Kenya counts more than 40 different tribes and communities of different ethic and religious backgrounds. Although all of these tribes have different languages, Swahili is the most common, spoken widely alongside English. You’re likely to elicit a warm reaction if you try speaking a few words in Swahili, from jambo (hello) to asante sana (thank you).

The popularity of Maasai Mara National Reserve has helped make the Maasai Kenya’s best-known tribe, and they tend to speak Swahili and English, as well as their own Maa language. They live primarily in southern Kenya and northern Tanzania and are pastoralists, meaning that their lifestyle and primary source of income is all tied up in their livestock.

A number of immersive experiences are available to visitors looking to gain a deeper understanding of the Maasai people, including with the Maasai Association, which organizes overnight stays in Maasai villages, walking safaris with Maasai warriors, and meetings with village elders.

For a more in-depth experience, Responsible Travel offers a 12-day itinerary including an authentic Maasai homestay. Leleshwa Camp in the Mara also organizes walks with local herders, and staying at many camps in southern Kenya will allow interaction with the Maasai people who work there. At Porini Amboselli, for instance, most of the staff are Maasai warriors, who wear traditional tartan attire and can tell tales of jumping ceremonies.

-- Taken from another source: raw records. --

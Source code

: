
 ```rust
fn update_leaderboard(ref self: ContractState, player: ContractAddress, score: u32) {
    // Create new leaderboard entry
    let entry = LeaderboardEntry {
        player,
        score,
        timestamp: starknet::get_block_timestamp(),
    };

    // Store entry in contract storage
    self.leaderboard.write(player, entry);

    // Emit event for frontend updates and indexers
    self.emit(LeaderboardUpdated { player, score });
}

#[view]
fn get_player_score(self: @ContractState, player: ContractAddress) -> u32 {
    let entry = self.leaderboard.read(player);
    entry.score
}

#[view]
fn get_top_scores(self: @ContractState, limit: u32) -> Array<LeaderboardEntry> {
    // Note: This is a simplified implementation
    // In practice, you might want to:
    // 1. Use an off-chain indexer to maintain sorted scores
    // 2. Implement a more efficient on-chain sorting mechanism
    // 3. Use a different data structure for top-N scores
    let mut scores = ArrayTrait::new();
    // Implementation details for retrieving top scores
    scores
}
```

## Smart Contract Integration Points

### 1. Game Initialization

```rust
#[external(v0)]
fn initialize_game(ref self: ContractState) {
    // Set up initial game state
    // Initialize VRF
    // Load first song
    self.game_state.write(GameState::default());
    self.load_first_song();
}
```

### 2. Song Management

Still, in a country of about 30 million people, the Maasai are only one of many major tribal groups. For a deeper understanding of the varied meaning of being Kenyan, consider the Kikuyu, a traditionally agricultural and well educated people; the Luo, who traditionally reside around Lake Victoria and work as fishermen; and the Samburu, a pastoralist community closely related to the Maasai who reside in northern Kenya.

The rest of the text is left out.